Item 43896453 - HN

Ericson2314 • 4 days ago

The idea that filesystems are not just a flavor of database management systems was always a mistake.

Maybe with micro-kernels we'll finally fix this.

6

foobiekr • 4 days ago

Every single time this has been tried it has gone wrong, but sure.

Almost all of the operations done on actual filesystems are not database like, they are close to the underlying hardware for practical reasons. If you want a database view, add one in an upper layer.

jonhohle • 4 days ago

BeOS got it right with BeFS. An Email client was just a folder. MP3s could be sorted and filtered in the file system. https://news.ycombinator.com/item?id=12309686

foobiekr • 4 days ago

BeFS wasn't a database. It had indexed queries on EAs and they had the habit of asking application files to add their indexable content to the EAs.

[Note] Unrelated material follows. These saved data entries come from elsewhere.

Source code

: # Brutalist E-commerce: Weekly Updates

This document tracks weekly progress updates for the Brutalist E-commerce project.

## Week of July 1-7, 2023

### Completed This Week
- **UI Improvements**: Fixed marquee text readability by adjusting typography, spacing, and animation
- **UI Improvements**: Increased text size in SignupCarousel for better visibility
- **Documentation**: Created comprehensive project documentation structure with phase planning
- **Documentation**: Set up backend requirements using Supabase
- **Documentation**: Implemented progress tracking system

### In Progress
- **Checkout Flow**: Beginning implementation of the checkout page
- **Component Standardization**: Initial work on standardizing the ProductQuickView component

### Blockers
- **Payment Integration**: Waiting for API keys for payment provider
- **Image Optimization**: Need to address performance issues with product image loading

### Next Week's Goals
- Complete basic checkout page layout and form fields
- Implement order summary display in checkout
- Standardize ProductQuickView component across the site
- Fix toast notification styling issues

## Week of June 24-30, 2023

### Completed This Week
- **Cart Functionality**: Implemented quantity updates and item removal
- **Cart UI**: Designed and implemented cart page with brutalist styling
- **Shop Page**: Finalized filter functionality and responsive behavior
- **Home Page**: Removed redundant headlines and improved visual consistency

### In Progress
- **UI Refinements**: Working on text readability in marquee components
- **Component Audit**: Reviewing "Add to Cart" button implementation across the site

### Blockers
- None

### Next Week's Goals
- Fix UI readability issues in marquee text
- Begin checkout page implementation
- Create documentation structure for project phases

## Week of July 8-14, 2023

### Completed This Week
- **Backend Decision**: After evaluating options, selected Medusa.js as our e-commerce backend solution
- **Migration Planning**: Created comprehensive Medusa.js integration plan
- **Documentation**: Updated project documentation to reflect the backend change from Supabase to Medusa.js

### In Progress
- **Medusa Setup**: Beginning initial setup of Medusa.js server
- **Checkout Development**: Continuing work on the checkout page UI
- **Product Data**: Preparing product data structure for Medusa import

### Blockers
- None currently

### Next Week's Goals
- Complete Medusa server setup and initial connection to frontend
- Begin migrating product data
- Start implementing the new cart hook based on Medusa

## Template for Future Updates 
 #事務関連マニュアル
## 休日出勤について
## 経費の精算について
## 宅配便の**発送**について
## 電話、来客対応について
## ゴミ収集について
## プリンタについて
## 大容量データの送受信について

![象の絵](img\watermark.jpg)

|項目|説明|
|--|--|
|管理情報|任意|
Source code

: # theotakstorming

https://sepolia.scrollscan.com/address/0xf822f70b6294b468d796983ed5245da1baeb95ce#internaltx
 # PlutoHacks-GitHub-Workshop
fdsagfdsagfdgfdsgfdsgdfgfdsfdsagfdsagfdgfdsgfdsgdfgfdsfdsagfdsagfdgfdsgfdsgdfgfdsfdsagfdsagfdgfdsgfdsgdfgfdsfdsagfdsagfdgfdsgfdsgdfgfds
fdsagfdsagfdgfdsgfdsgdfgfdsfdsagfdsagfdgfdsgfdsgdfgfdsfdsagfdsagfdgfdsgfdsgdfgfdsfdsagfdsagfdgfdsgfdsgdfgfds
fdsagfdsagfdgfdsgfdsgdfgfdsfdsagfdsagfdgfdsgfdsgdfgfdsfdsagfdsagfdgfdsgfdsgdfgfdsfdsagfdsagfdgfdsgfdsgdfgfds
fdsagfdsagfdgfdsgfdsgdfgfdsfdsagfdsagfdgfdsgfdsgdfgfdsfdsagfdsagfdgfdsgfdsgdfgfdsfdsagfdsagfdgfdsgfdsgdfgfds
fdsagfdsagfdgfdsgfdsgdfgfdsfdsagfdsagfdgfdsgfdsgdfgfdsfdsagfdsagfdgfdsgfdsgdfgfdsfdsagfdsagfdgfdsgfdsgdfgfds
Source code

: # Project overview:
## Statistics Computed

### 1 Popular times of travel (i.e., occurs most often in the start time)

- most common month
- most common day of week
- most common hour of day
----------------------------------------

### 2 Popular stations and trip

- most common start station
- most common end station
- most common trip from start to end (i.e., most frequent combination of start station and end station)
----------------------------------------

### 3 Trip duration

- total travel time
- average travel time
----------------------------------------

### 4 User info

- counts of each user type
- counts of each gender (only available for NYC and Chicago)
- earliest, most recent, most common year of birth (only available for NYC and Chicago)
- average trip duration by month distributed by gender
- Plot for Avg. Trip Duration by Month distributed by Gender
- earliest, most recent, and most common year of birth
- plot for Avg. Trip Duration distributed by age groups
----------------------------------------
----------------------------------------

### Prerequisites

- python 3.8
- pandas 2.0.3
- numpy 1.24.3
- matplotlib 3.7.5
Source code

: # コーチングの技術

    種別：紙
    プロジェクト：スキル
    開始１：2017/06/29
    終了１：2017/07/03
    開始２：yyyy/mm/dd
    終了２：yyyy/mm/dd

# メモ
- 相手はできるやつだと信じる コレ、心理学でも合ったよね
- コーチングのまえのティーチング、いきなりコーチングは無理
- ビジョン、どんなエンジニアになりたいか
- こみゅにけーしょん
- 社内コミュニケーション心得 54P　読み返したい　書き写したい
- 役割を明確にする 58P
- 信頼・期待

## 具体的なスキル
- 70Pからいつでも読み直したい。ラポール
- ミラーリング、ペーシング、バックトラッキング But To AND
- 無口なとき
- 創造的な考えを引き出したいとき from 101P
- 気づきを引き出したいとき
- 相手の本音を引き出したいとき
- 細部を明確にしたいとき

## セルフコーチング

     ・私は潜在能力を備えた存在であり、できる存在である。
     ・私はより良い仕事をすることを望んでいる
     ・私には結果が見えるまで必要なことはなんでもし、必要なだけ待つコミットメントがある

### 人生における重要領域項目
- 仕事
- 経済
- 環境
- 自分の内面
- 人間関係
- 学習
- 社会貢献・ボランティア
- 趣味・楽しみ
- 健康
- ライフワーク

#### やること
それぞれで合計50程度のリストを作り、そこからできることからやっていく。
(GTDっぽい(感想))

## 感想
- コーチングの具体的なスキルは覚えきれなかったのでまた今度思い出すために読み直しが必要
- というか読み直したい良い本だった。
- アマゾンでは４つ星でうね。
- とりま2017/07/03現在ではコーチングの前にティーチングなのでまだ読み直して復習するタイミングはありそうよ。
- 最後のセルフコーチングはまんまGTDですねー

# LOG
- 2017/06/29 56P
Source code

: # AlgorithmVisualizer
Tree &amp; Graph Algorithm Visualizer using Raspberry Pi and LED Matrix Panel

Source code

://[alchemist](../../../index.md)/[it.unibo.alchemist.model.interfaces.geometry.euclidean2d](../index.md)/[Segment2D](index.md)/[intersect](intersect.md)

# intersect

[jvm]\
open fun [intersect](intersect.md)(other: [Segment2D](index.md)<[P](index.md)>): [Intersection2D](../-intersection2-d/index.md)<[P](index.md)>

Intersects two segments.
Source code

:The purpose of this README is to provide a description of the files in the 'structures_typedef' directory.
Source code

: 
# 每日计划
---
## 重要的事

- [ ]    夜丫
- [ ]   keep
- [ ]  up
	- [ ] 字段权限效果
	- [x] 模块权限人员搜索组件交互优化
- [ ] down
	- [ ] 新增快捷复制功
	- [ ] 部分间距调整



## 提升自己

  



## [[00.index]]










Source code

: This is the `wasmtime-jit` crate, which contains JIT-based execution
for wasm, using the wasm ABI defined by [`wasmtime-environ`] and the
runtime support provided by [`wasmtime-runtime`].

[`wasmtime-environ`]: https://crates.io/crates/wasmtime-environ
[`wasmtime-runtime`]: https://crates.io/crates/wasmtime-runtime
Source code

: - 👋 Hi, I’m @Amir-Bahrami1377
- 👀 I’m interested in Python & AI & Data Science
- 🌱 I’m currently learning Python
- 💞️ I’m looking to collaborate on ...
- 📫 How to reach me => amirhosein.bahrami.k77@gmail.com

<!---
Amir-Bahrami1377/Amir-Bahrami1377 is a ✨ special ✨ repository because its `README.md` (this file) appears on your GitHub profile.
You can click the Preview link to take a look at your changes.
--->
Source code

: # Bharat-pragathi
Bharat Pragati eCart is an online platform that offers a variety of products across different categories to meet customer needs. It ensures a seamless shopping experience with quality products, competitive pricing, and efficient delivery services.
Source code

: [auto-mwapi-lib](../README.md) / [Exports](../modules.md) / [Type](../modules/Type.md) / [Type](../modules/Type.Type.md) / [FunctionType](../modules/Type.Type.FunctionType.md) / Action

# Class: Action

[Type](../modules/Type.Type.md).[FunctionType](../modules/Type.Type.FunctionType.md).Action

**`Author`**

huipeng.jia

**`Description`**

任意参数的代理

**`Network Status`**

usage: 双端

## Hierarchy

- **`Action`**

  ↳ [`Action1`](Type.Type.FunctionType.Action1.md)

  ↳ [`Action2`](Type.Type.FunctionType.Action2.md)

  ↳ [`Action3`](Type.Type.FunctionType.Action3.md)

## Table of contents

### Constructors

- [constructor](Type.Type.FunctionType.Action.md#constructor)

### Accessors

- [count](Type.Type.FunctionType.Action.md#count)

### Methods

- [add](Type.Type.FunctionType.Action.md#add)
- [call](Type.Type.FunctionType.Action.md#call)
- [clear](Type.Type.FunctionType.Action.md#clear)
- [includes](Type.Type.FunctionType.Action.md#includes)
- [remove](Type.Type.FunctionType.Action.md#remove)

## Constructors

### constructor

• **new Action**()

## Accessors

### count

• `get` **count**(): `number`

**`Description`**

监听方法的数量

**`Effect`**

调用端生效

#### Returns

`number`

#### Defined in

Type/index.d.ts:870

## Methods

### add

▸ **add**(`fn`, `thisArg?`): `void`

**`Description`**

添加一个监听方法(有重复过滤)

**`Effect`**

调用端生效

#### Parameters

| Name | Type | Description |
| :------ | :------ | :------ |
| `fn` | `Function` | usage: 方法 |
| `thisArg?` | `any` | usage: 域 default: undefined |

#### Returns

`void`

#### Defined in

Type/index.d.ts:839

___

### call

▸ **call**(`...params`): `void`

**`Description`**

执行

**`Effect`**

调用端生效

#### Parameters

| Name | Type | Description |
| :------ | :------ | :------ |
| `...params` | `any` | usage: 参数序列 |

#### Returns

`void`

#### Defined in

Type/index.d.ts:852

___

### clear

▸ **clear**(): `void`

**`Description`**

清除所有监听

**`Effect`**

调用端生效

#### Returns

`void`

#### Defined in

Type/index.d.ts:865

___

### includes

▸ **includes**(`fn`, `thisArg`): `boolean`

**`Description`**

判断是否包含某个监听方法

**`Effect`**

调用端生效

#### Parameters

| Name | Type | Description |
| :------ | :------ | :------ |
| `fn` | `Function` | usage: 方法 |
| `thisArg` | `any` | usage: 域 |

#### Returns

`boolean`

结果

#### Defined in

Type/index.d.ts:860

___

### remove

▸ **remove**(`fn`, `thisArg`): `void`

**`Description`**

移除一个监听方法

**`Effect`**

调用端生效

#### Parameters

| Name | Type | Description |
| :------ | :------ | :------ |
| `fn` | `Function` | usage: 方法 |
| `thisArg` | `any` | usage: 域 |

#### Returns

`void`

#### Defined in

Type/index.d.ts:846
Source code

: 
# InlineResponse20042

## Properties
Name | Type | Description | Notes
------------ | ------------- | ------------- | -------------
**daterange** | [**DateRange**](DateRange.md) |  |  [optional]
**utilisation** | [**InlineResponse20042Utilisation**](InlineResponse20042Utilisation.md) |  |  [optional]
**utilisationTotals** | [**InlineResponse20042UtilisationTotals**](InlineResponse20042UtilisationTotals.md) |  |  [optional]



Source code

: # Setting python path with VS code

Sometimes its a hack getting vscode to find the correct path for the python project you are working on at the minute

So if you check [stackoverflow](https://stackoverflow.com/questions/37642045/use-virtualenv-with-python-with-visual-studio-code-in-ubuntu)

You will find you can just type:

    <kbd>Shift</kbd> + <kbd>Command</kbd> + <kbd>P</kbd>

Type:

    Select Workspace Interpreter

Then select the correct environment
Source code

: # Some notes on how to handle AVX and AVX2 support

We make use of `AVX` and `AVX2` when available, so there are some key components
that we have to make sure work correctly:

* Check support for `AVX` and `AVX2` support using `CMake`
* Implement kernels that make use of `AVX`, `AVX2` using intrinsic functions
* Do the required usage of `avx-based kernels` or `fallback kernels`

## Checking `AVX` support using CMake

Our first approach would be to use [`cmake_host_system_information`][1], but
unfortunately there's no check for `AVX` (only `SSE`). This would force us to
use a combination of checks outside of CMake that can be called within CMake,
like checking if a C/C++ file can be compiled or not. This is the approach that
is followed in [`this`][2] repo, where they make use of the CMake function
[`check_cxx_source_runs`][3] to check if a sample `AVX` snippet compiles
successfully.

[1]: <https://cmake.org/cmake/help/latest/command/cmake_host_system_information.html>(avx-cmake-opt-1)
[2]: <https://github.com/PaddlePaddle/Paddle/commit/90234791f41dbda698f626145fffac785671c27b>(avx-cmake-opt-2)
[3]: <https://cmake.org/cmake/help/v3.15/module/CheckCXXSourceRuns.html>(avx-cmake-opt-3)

Internally it was just a mostly-not-transactional collection of btrees.

There was no query language for updating files, or even inspecting anything about a file that was not published in the EAs (or implicitly do as with adapters), there were no multi-file transactions, no joins, nothing. Just rich metadata support in the FS.

Ericson2314 • 4 days ago

Yeah I am talking more deep architecture, and BeOS is more notable here mostly on just the user-interface level.

However, I think it is reasonable to think that with way more time and money, these things would meet up. Think about it as digging a tunnel from both sides of the mountain.

foobiekr • 4 days ago

Microsoft poured at least $100M into this hole with nothing to show for it.

Ericson2314 • 4 days ago

That doesn't disprove anything for me. It just says POSIX DOS lowest common denominator network effects are a hell of a drug.

Whenever we're talking about interfaces, coordination success or failure is the name of the game.

foobiekr • 4 days ago

What problem do you think a DB-as-filesystem solves? The only obvious one that makes any sense at all is cross-file transactions.

Ericson2314 • 3 days ago

The filesystem is a bad database

Directories are a shitty underpowered way to organize data?

No good transactions

Conflation of different needs such as atomic replace vs log-structured

I would like to use a better database instead.

foobiekr • 3 days ago

Would you pay 50x performance decrease?

Ericson2314 • 3 days ago

No, and I would also not need to.

int_19h • 4 days ago

Windows does something similar with Explorer today when you open a folder that has mostly music files in it.

packetlost • 4 days ago

I don't see how file systems aren't some sort of DBMS, definitely not relational but that wasn't a stated requirement.

Ericson2314 • 3 days ago

Yes, it makes me sad that no everyone is on our level about this

adolph • 4 days ago

> they are close to the underlying hardware for practical reasons

Could you provide reference information to support this background assertion? I'm not totally familiar with filesystems under the hood, but at this point doesn't storage hardware maintain an electrical representation relatively independent from the logical given things like wear leveling?

mrlongroots • 4 days ago

Some examples off the top of my head:

- You can reason about block offsets. If your writes are 512B-aligned, you can be ensured minimal write amplification.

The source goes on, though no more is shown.